▶
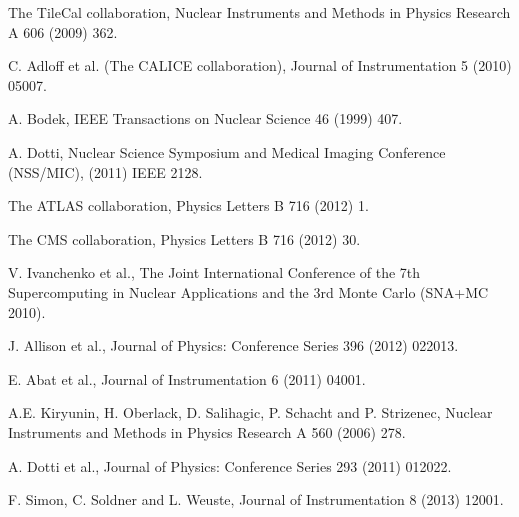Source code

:  The TileCal collaboration,
                    Nuclear Instruments and Methods in Physics Research A 606 (2009) 362.

 C. Adloff et al. (The CALICE collaboration),
                     Journal of Instrumentation 5 (2010) 05007.

 A. Bodek, IEEE Transactions on Nuclear Science 46 (1999) 407.

 A. Dotti, Nuclear Science Symposium and Medical Imaging Conference (NSS/MIC),
                  (2011) IEEE 2128.

 The ATLAS collaboration, Physics Letters B 716 (2012) 1.

 The CMS collaboration, Physics Letters B 716 (2012) 30.

 V. Ivanchenko et al., The Joint International Conference of the 7th Supercomputing
                     in Nuclear Applications and the 3rd Monte Carlo (SNA+MC 2010).

 J. Allison et al.,
                                 Journal of Physics: Conference Series 396 (2012) 022013.

 E. Abat et al., Journal of Instrumentation 6 (2011) 04001.

 A.E. Kiryunin, H. Oberlack, D. Salihagic, P. Schacht and P. Strizenec,
                          Nuclear Instruments and Methods in Physics Research A 560 (2006) 278.

 A. Dotti et al.,
                                 Journal of Physics: Conference Series 293 (2011) 012022.

 F. Simon, C. Soldner and L. Weuste,
                        Journal of Instrumentation 8 (2013) 12001.

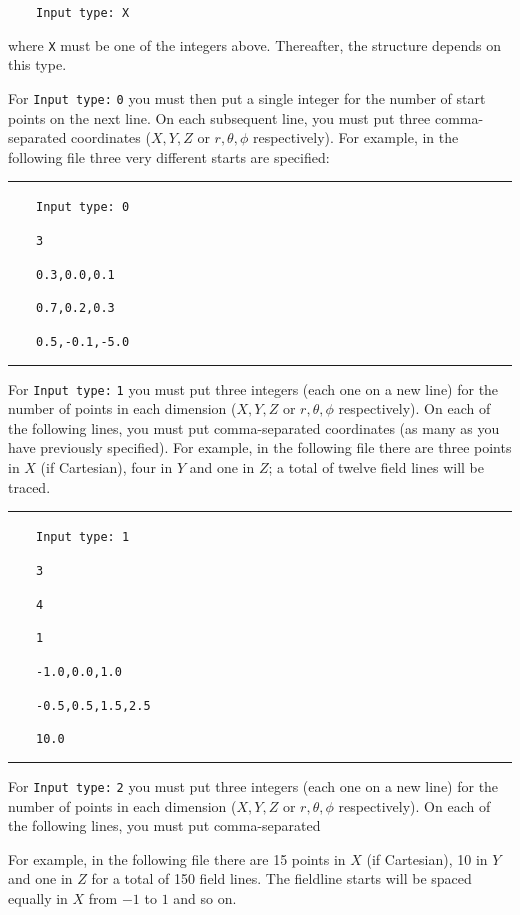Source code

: \documentclass[12pt,twoside]{article}
\begin{document}
$\quad\quad$\texttt{Input type: X}

where \texttt{X} must be one of the integers above. Thereafter, the structure depends on this type.

For \texttt{Input type:} \texttt{0} you must then put a single integer for the number of start points on the next line. On each subsequent line, you must put three comma-separated coordinates ($X,Y,Z$ or $r,\theta,\phi$ respectively). For example, in the following file three very different starts are specified:

\noindent\rule{\linewidth}{0.4pt}

$\quad\quad$\texttt{Input type: 0}

$\quad\quad$\texttt{3}

$\quad\quad$\texttt{0.3,0.0,0.1}

$\quad\quad$\texttt{0.7,0.2,0.3}

$\quad\quad$\texttt{0.5,-0.1,-5.0}

\noindent\rule{\linewidth}{0.4pt}

\vspace{2mm}

For \texttt{Input type:} \texttt{1} you must put three integers (each one on a new line) for the number of points in each dimension ($X,Y,Z$ or $r,\theta,\phi$ respectively). On each of the following lines, you must put comma-separated coordinates (as many as you have previously specified). For example, in the following file there are three points in $X$ (if Cartesian), four in $Y$ and one in $Z$; a total of twelve field lines will be traced.

\noindent\rule{\linewidth}{0.4pt}

$\quad\quad$\texttt{Input type: 1}

$\quad\quad$\texttt{3}

$\quad\quad$\texttt{4}

$\quad\quad$\texttt{1}

$\quad\quad$\texttt{-1.0,0.0,1.0}

$\quad\quad$\texttt{-0.5,0.5,1.5,2.5}

$\quad\quad$\texttt{10.0}

\noindent\rule{\linewidth}{0.4pt}

For \texttt{Input type:} \texttt{2} you must put three integers (each one on a new line) for the number of points in each dimension ($X,Y,Z$ or $r,\theta,\phi$ respectively). On each of the following lines, you must put comma-separated 

For example, in the following file there are 15 points in $X$ (if Cartesian), 10 in $Y$ and one in $Z$ for a total of 150 field lines. The fieldline starts will be spaced equally in $X$ from $-1$ to $1$ and so on.
\end{document}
◀
▶ Prompt
What is the number of lines in the listing that include the word "Instrumentation"? Give the number and no other text.

▶ Task output
3